Hallo, liebe Forumsteilnehmer,

ich versuche auf diesem Wege mit Menschen mit MS in Kontakt zu treten, die beruflich selbständig sind und möchte Erfahrungen austauschen, wie Ihr Krankheit und Beruf bewältigt.

Zu mir: Ich bin 40 Jahre, MS seit 1996, RR, bisher drei Schübe (einer gerade aktuell mit linksseitiger Lähmung in Arm und Bein, habe gestern Cortisonstoßtherpie abgschlossen und schleiche gerade aus). Copaxone-Basistherapie von April 2003 - April 2007, ab heute wieder.

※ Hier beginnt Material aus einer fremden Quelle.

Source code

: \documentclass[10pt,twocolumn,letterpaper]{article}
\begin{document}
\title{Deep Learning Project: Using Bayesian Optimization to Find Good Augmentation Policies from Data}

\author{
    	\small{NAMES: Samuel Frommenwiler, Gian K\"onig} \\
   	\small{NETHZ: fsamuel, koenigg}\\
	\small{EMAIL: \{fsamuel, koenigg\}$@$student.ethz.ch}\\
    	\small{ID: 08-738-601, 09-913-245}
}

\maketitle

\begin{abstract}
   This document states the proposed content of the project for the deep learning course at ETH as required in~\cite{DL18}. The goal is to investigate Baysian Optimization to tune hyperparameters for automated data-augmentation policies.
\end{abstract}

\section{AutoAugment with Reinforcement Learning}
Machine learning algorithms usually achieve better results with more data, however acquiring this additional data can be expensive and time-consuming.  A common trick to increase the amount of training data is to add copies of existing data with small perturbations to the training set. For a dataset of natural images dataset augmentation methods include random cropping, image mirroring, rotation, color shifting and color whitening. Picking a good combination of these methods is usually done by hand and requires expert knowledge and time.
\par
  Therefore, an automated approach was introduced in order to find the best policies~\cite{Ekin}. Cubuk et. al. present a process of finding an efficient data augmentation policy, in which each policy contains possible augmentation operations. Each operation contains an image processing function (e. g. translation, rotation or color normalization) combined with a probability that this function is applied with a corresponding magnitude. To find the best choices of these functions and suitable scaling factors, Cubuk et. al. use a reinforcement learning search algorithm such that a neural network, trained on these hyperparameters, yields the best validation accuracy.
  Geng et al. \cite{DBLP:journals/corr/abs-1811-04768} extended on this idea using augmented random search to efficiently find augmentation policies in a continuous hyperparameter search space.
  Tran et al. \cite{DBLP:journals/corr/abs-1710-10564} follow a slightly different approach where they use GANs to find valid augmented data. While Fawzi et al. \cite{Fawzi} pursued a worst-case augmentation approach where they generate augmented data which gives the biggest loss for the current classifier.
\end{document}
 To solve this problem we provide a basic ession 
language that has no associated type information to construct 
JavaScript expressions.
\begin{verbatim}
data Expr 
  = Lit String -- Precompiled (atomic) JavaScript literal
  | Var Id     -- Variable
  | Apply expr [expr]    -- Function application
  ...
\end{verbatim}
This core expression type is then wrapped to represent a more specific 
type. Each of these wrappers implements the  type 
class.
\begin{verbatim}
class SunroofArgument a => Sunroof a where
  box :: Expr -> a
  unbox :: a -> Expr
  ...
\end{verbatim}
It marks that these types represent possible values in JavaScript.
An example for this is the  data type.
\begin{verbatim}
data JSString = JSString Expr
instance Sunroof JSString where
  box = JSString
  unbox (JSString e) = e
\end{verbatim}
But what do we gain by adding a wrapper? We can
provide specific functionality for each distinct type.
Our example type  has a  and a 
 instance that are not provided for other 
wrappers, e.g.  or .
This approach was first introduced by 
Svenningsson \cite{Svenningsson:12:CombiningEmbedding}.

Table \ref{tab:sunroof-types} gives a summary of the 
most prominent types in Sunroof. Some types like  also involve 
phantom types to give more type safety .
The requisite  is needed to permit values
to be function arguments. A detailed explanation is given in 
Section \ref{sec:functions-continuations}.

Mir ging es viele Jahre mit der MS recht gut, ich habe nur sehr geringe Beeinträchtigungen gehabt. In der aktuellen Situation stellen sich mir aber wieder viele Fragen zum Handling der MS, vor allem um meine Arbeitsfähigkeit noch auf Dauer zu sichern. Als Selbständige (Projektgeschäft) habe ich immer wieder Phasen mit sehr hohen Arbeitsbelastungen, die ich auch nicht immer umgehen kann.

Mich würde interessieren, wie andere mit ähnlichen Berufsspitzenzeiten umgehen und welche Erfahrungen MS-ler mit ihrer beruflichen Selbständigkeit gemacht haben.

Herzliche Grüße,
Claudia

Hallo liebe Claudia,

ich bin 48 Jahre und weiss seit 2001 von meiner MS. Beinahe sofort bin ich mit Copaxone behandelt worden. Ich kann mich an keinen weiteren Schub erinnern (kein Kribbeln, keine Lähmung etc.), aber in einer Kernspinn-Aufnahme ist ein weiterer Herd festzustellen. Beruflich habe ich auch mit Projektgeschäft (aber nicht als Selbständige) zu tun und verstehe was Du mit Belastung meinst.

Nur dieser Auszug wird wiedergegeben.